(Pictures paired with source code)
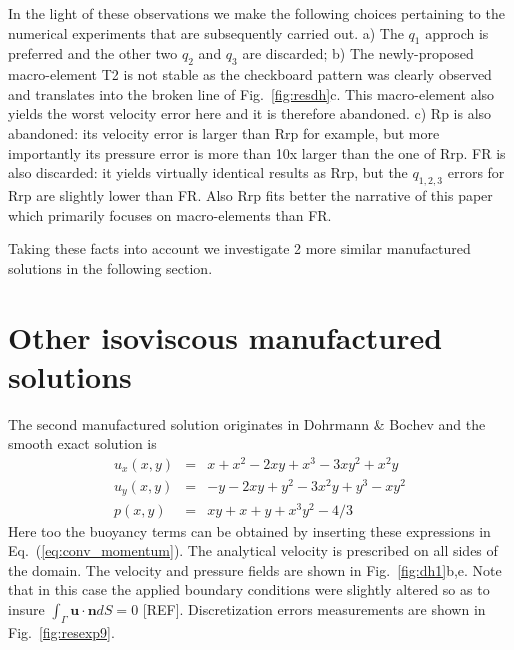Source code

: \documentclass[a4paper,12pt]{article}
\begin{document}

In the light of these observations we make the following choices pertaining to the 
numerical experiments that are subsequently carried out.
a) The $q_1$ approch is preferred and the other two $q_2$ and $q_3$ are discarded;
b) The newly-proposed macro-element T2 is not stable as the checkboard pattern was clearly observed
and translates into the broken line of Fig.~\ref{fig:resdh}c. This macro-element also yields the worst 
velocity error here and it is therefore abandoned. 
c) Rp is also abandoned: its velocity error is larger than Rrp for example, but 
more importantly its pressure error is more than 10x larger than the one of Rrp.
FR is also discarded: it yields virtually identical results as Rrp, but the $q_{1,2,3}$ errors for Rrp 
are slightly lower than FR. Also Rrp fits better the narrative of this paper  
which primarily focuses on macro-elements than FR.

Taking these facts into account we investigate 2 more similar manufactured solutions 
in the following section. 

\section{Other isoviscous manufactured solutions}


The second manufactured solution originates in Dohrmann \& Bochev \cite{dobo04} 
and the smooth exact solution is
\begin{eqnarray}
u_x(x,y) &=& x+x^2 - 2xy+x^3 - 3xy^2 + x^2y \\
u_y(x,y) &=& -y-2xy+y^2 -3x^2y + y^3 - xy^2 \\
p(x,y) &=& xy+x+y+x^3y^2 - 4/3
\end{eqnarray}
Here too the buoyancy terms can be obtained by inserting these expressions
in Eq.~(\ref{eq:conv_momentum}).
The analytical velocity is prescribed on all sides of the domain.
The velocity and pressure fields are shown in Fig.~\ref{fig:dh1}b,e.
Note that in this case the applied boundary conditions were slightly
altered so as to insure $\int_\Gamma {\bm u}\cdot{\bm n} dS =0$ [REF].
Discretization errors measurements are shown in Fig.~\ref{fig:resexp9}.
\end{document}
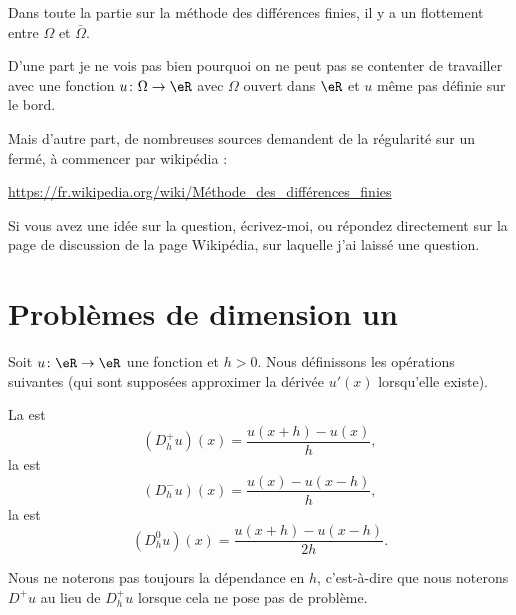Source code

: 
\begin{probleme}
    Dans toute la partie sur la méthode des différences finies, il y a un flottement entre \( \Omega\) et \( \bar \Omega\).

    D'une part je ne vois pas bien pourquoi on ne peut pas se contenter de travailler avec une fonction \( u\colon \Omega\to \eR\) avec \( \Omega\) ouvert dans \( \eR\) et \( u\) même pas définie sur le bord.

    Mais d'autre part, de nombreuses sources demandent de la régularité sur un fermé, à commencer par wikipédia :

    \url{https://fr.wikipedia.org/wiki/Méthode_des_différences_finies}

    Si vous avez une idée sur la question, écrivez-moi, ou répondez directement sur la page de discussion de la page Wikipédia, sur laquelle j'ai laissé une question.
\end{probleme}

\section{Problèmes de dimension un}

Soit \( u\colon \eR\to \eR\) une fonction et \( h>0\). Nous définissons les opérations suivantes (qui sont supposées approximer la dérivée \( u'(x)\) lorsqu'elle existe).

\begin{definition}
	La  est
	\begin{equation}
		(D^+_hu)(x)=\frac{ u(x+h)-u(x) }{ h },
	\end{equation}
	la  est
	\begin{equation}
		(D^-_hu)(x)=\frac{ u(x)-u(x-h) }{ h },
	\end{equation}
	la  est
	\begin{equation}
		(D^0_hu)(x)=\frac{ u(x+h)-u(x-h) }{ 2h }.
	\end{equation}
\end{definition}
Nous ne noterons pas toujours la dépendance en \( h\), c'est-à-dire que nous noterons \( D^+u\) au lieu de \( D^+_hu\) lorsque cela ne pose pas de problème.

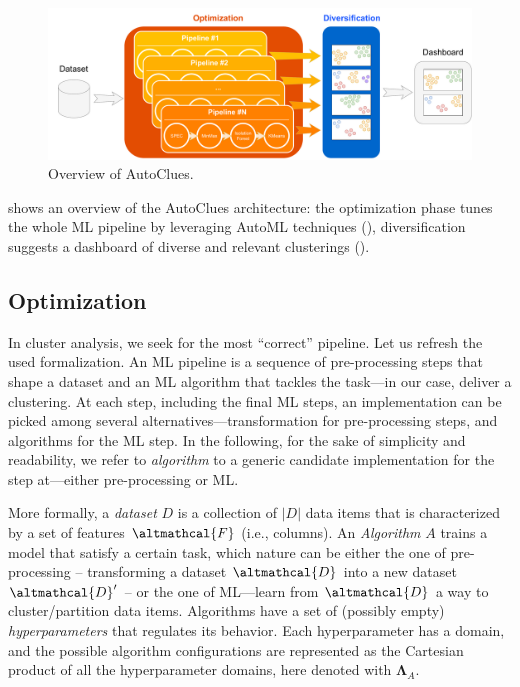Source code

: \begin{figure}[t]
    \centering
    \includegraphics[scale=.26]{chapters/data-centric/unsupervised/img/approach.pdf}
    \caption{Overview of AutoClues.}
    \label{clustering-fig:overview}
\end{figure}

 shows an overview of the AutoClues architecture:  the optimization phase tunes the whole ML pipeline by leveraging AutoML techniques (), diversification suggests a dashboard of diverse and relevant clusterings ().

\subsection{Optimization}
\label{clustering-ssec:automl}

In cluster analysis, we seek for the most ``correct'' pipeline.
Let us refresh the used formalization.
An ML pipeline is a sequence of pre-processing steps that shape a dataset and an ML algorithm that tackles the task---in our case, deliver a clustering.
At each step, including the final ML steps, an implementation can be picked among several alternatives---transformation for pre-processing steps, and algorithms for the ML step.
In the following, for the sake of simplicity and readability, we refer to \textit{algorithm} to a generic candidate implementation for the step at---either pre-processing or ML.

More formally, a \textit{dataset} $D$ is a collection of $|D|$ data items that is characterized by a set of features $\altmathcal{F}$ (i.e., columns).
An \textit{Algorithm} $A$ trains a model that satisfy a certain task, which nature can be either the one of pre-processing -- transforming a dataset $\altmathcal{D}$ into a new dataset $\altmathcal{D}'$ -- or the one of ML---learn from $\altmathcal{D}$ a way to cluster/partition data items.
Algorithms have a set of (possibly empty) \textit{hyperparameters} that regulates its behavior.
Each hyperparameter has a domain, and the possible algorithm configurations are represented as the Cartesian product of all the hyperparameter domains, here denoted with $\pmb{\Lambda}_A$.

_EXERCISE PROMPT_: Without including any pictures, return every line of the records exactly.

_ANSWER TO THE EXERCISE_:
Source code

: \documentclass[a4paper,12pt]{article}
\begin{document}

In the light of these observations we make the following choices pertaining to the 
numerical experiments that are subsequently carried out.
a) The $q_1$ approch is preferred and the other two $q_2$ and $q_3$ are discarded;
b) The newly-proposed macro-element T2 is not stable as the checkboard pattern was clearly observed
and translates into the broken line of Fig.~\ref{fig:resdh}c. This macro-element also yields the worst 
velocity error here and it is therefore abandoned. 
c) Rp is also abandoned: its velocity error is larger than Rrp for example, but 
more importantly its pressure error is more than 10x larger than the one of Rrp.
FR is also discarded: it yields virtually identical results as Rrp, but the $q_{1,2,3}$ errors for Rrp 
are slightly lower than FR. Also Rrp fits better the narrative of this paper  
which primarily focuses on macro-elements than FR.

Taking these facts into account we investigate 2 more similar manufactured solutions 
in the following section. 

\section{Other isoviscous manufactured solutions}


The second manufactured solution originates in Dohrmann \& Bochev \cite{dobo04} 
and the smooth exact solution is
\begin{eqnarray}
u_x(x,y) &=& x+x^2 - 2xy+x^3 - 3xy^2 + x^2y \\
u_y(x,y) &=& -y-2xy+y^2 -3x^2y + y^3 - xy^2 \\
p(x,y) &=& xy+x+y+x^3y^2 - 4/3
\end{eqnarray}
Here too the buoyancy terms can be obtained by inserting these expressions
in Eq.~(\ref{eq:conv_momentum}).
The analytical velocity is prescribed on all sides of the domain.
The velocity and pressure fields are shown in Fig.~\ref{fig:dh1}b,e.
Note that in this case the applied boundary conditions were slightly
altered so as to insure $\int_\Gamma {\bm u}\cdot{\bm n} dS =0$ [REF].
Discretization errors measurements are shown in Fig.~\ref{fig:resexp9}.
\end{document}
Source code

: 
\begin{probleme}
    Dans toute la partie sur la méthode des différences finies, il y a un flottement entre \( \Omega\) et \( \bar \Omega\).

    D'une part je ne vois pas bien pourquoi on ne peut pas se contenter de travailler avec une fonction \( u\colon \Omega\to \eR\) avec \( \Omega\) ouvert dans \( \eR\) et \( u\) même pas définie sur le bord.

    Mais d'autre part, de nombreuses sources demandent de la régularité sur un fermé, à commencer par wikipédia :

    \url{https://fr.wikipedia.org/wiki/Méthode_des_différences_finies}

    Si vous avez une idée sur la question, écrivez-moi, ou répondez directement sur la page de discussion de la page Wikipédia, sur laquelle j'ai laissé une question.
\end{probleme}

\section{Problèmes de dimension un}

Soit \( u\colon \eR\to \eR\) une fonction et \( h>0\). Nous définissons les opérations suivantes (qui sont supposées approximer la dérivée \( u'(x)\) lorsqu'elle existe).

\begin{definition}
	La  est
	\begin{equation}
		(D^+_hu)(x)=\frac{ u(x+h)-u(x) }{ h },
	\end{equation}
	la  est
	\begin{equation}
		(D^-_hu)(x)=\frac{ u(x)-u(x-h) }{ h },
	\end{equation}
	la  est
	\begin{equation}
		(D^0_hu)(x)=\frac{ u(x+h)-u(x-h) }{ 2h }.
	\end{equation}
\end{definition}
Nous ne noterons pas toujours la dépendance en \( h\), c'est-à-dire que nous noterons \( D^+u\) au lieu de \( D^+_hu\) lorsque cela ne pose pas de problème.

Source code

: \begin{figure}[t]
    \centering
    \includegraphics[scale=.26]{chapters/data-centric/unsupervised/img/approach.pdf}
    \caption{Overview of AutoClues.}
    \label{clustering-fig:overview}
\end{figure}

 shows an overview of the AutoClues architecture:  the optimization phase tunes the whole ML pipeline by leveraging AutoML techniques (), diversification suggests a dashboard of diverse and relevant clusterings ().

\subsection{Optimization}
\label{clustering-ssec:automl}

In cluster analysis, we seek for the most ``correct'' pipeline.
Let us refresh the used formalization.
An ML pipeline is a sequence of pre-processing steps that shape a dataset and an ML algorithm that tackles the task---in our case, deliver a clustering.
At each step, including the final ML steps, an implementation can be picked among several alternatives---transformation for pre-processing steps, and algorithms for the ML step.
In the following, for the sake of simplicity and readability, we refer to \textit{algorithm} to a generic candidate implementation for the step at---either pre-processing or ML.

More formally, a \textit{dataset} $D$ is a collection of $|D|$ data items that is characterized by a set of features $\altmathcal{F}$ (i.e., columns).
An \textit{Algorithm} $A$ trains a model that satisfy a certain task, which nature can be either the one of pre-processing -- transforming a dataset $\altmathcal{D}$ into a new dataset $\altmathcal{D}'$ -- or the one of ML---learn from $\altmathcal{D}$ a way to cluster/partition data items.
Algorithms have a set of (possibly empty) \textit{hyperparameters} that regulates its behavior.
Each hyperparameter has a domain, and the possible algorithm configurations are represented as the Cartesian product of all the hyperparameter domains, here denoted with $\pmb{\Lambda}_A$.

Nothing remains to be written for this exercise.